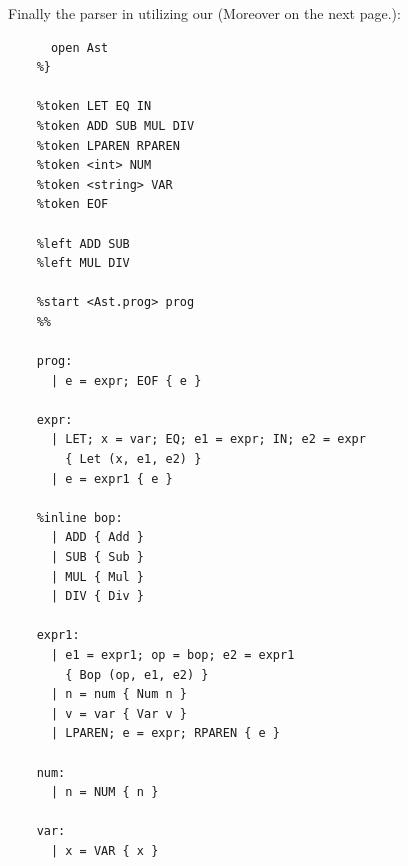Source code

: \newpage 

\begin{Example}

    Finally the parser in  utilizing our  (Moreover on the next page.):
    
    \begin{lstlisting}[numbers=none]
    %{
      open Ast
    %}
    
    %token LET EQ IN
    %token ADD SUB MUL DIV
    %token LPAREN RPAREN
    %token <int> NUM
    %token <string> VAR
    %token EOF
    
    %left ADD SUB
    %left MUL DIV
    
    %start <Ast.prog> prog
    %%
    
    prog:
      | e = expr; EOF { e }
    
    expr:
      | LET; x = var; EQ; e1 = expr; IN; e2 = expr
        { Let (x, e1, e2) }
      | e = expr1 { e }
    
    %inline bop:
      | ADD { Add }
      | SUB { Sub }
      | MUL { Mul }
      | DIV { Div }
    
    expr1:
      | e1 = expr1; op = bop; e2 = expr1
        { Bop (op, e1, e2) }
      | n = num { Num n }
      | v = var { Var v }
      | LPAREN; e = expr; RPAREN { e }
    
    num:
      | n = NUM { n }
    
    var:
      | x = VAR { x }
    \end{lstlisting}

    \noindent
    
    \end{Example}
    

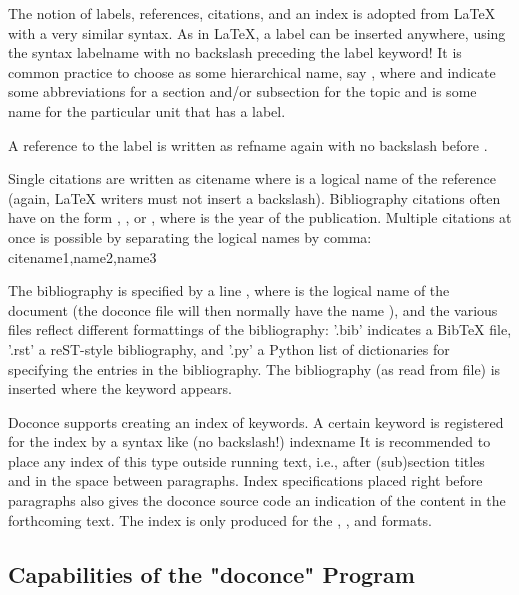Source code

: \documentclass{book}
\begin{document}
{The notion of labels, references, citations, and an index is adopted
from {\LaTeX} with a very similar syntax. As in {\LaTeX}, a label can be
inserted anywhere, using the syntax
\bccq
label{name}
\eccq
with no backslash
preceding the label keyword! It is common practice to choose 
as some hierarchical name, say , where  and  indicate
some abbreviations for a section and/or subsection for the topic and
 is some name for the particular unit that has a label.

A reference to the label  is written as
\bccq
ref{name}
\eccq
again with no backslash before .

Single citations are written as
\bccq
cite{name}
\eccq
where  is a logical name
of the reference (again, {\LaTeX} writers must not insert a backslash).
Bibliography citations often have  on the form
, , or , where
 is the year of the publication.
Multiple citations at once is possible by separating the logical names
by comma:
\bccq
cite{name1,name2,name3}
\eccq

The bibliography is specified by a line , where  is the logical name of the
document (the doconce file will then normally have the name
), and the various files reflect different formattings of
the bibliography: '.bib' indicates a BibTeX file, '.rst' a reST-style
bibliography, and '.py' a Python list of dictionaries for specifying
the entries in the bibliography. The bibliography (as read from file)
is inserted where the  keyword appears.

Doconce supports creating an index of keywords. A certain keyword
is registered for the index by a syntax like (no
backslash!)
\bccq
index{name}
\eccq
It is recommended to place any index of this type outside
running text, i.e., after (sub)section titles and in the space between
paragraphs. Index specifications placed right before paragraphs also
gives the doconce source code an indication of the content in the
forthcoming text. The index is only produced for the , , and
 formats.

\subsection{Capabilities of the "doconce" Program}

}
\end{document}
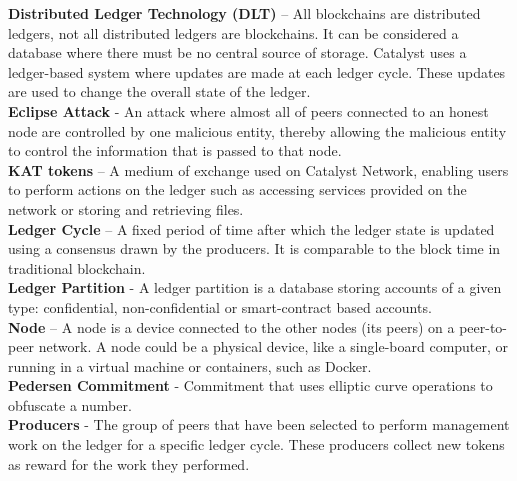 \textbf{Distributed Ledger Technology (DLT)} – All blockchains are distributed ledgers, not all distributed ledgers are blockchains. It can be considered a database where there must be no central source of storage. Catalyst uses a ledger-based system where updates are made at each ledger cycle. These updates are used to change the overall state of the ledger. \\

\textbf{Eclipse Attack} - An attack where almost all of peers connected to an honest node are controlled by one malicious entity, thereby allowing the malicious entity to control the information that is passed to that node. \\

\textbf{KAT tokens} – A medium of exchange used on Catalyst Network, enabling users to perform actions on the ledger such as accessing services provided on the network or storing and retrieving files. \\

\textbf{Ledger Cycle} – A fixed period of time after which the ledger state is updated using a consensus drawn by the producers. It is comparable to the block time in traditional blockchain. \\

\textbf{Ledger Partition} - A ledger partition is a database storing accounts of a given type: confidential, non-confidential or smart-contract based accounts. \\


\textbf{Node} – A node is a device connected to the other nodes (its peers) on a peer-to-peer network. A node could be a physical device, like a single-board computer, or running in a virtual machine or containers, such as Docker. \\

\textbf{Pedersen Commitment} - Commitment that uses elliptic curve operations to obfuscate a number. \\

\textbf{Producers} - The group of peers that have been selected to perform management work on the ledger for a specific ledger cycle. These producers collect new tokens as reward for the work they performed. \\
::::
What you are asked to do » Leaving each image aside, repeat the listing above exactly.

Answer section »
Source code

: \newpage 

\begin{Example}

    Finally the parser in  utilizing our  (Moreover on the next page.):
    
    \begin{lstlisting}[numbers=none]
    %{
      open Ast
    %}
    
    %token LET EQ IN
    %token ADD SUB MUL DIV
    %token LPAREN RPAREN
    %token <int> NUM
    %token <string> VAR
    %token EOF
    
    %left ADD SUB
    %left MUL DIV
    
    %start <Ast.prog> prog
    %%
    
    prog:
      | e = expr; EOF { e }
    
    expr:
      | LET; x = var; EQ; e1 = expr; IN; e2 = expr
        { Let (x, e1, e2) }
      | e = expr1 { e }
    
    %inline bop:
      | ADD { Add }
      | SUB { Sub }
      | MUL { Mul }
      | DIV { Div }
    
    expr1:
      | e1 = expr1; op = bop; e2 = expr1
        { Bop (op, e1, e2) }
      | n = num { Num n }
      | v = var { Var v }
      | LPAREN; e = expr; RPAREN { e }
    
    num:
      | n = NUM { n }
    
    var:
      | x = VAR { x }
    \end{lstlisting}

    \noindent
    
    \end{Example}
    

Source code

: \documentclass{book}
\begin{document}
{The notion of labels, references, citations, and an index is adopted
from {\LaTeX} with a very similar syntax. As in {\LaTeX}, a label can be
inserted anywhere, using the syntax
\bccq
label{name}
\eccq
with no backslash
preceding the label keyword! It is common practice to choose 
as some hierarchical name, say , where  and  indicate
some abbreviations for a section and/or subsection for the topic and
 is some name for the particular unit that has a label.

A reference to the label  is written as
\bccq
ref{name}
\eccq
again with no backslash before .

Single citations are written as
\bccq
cite{name}
\eccq
where  is a logical name
of the reference (again, {\LaTeX} writers must not insert a backslash).
Bibliography citations often have  on the form
, , or , where
 is the year of the publication.
Multiple citations at once is possible by separating the logical names
by comma:
\bccq
cite{name1,name2,name3}
\eccq

The bibliography is specified by a line , where  is the logical name of the
document (the doconce file will then normally have the name
), and the various files reflect different formattings of
the bibliography: '.bib' indicates a BibTeX file, '.rst' a reST-style
bibliography, and '.py' a Python list of dictionaries for specifying
the entries in the bibliography. The bibliography (as read from file)
is inserted where the  keyword appears.

Doconce supports creating an index of keywords. A certain keyword
is registered for the index by a syntax like (no
backslash!)
\bccq
index{name}
\eccq
It is recommended to place any index of this type outside
running text, i.e., after (sub)section titles and in the space between
paragraphs. Index specifications placed right before paragraphs also
gives the doconce source code an indication of the content in the
forthcoming text. The index is only produced for the , , and
 formats.

\subsection{Capabilities of the "doconce" Program}

}
\end{document}
 \textbf{Distributed Ledger Technology (DLT)} – All blockchains are distributed ledgers, not all distributed ledgers are blockchains. It can be considered a database where there must be no central source of storage. Catalyst uses a ledger-based system where updates are made at each ledger cycle. These updates are used to change the overall state of the ledger. \\

\textbf{Eclipse Attack} - An attack where almost all of peers connected to an honest node are controlled by one malicious entity, thereby allowing the malicious entity to control the information that is passed to that node. \\

\textbf{KAT tokens} – A medium of exchange used on Catalyst Network, enabling users to perform actions on the ledger such as accessing services provided on the network or storing and retrieving files. \\

\textbf{Ledger Cycle} – A fixed period of time after which the ledger state is updated using a consensus drawn by the producers. It is comparable to the block time in traditional blockchain. \\

\textbf{Ledger Partition} - A ledger partition is a database storing accounts of a given type: confidential, non-confidential or smart-contract based accounts. \\


\textbf{Node} – A node is a device connected to the other nodes (its peers) on a peer-to-peer network. A node could be a physical device, like a single-board computer, or running in a virtual machine or containers, such as Docker. \\

\textbf{Pedersen Commitment} - Commitment that uses elliptic curve operations to obfuscate a number. \\

\textbf{Producers} - The group of peers that have been selected to perform management work on the ledger for a specific ledger cycle. These producers collect new tokens as reward for the work they performed. \\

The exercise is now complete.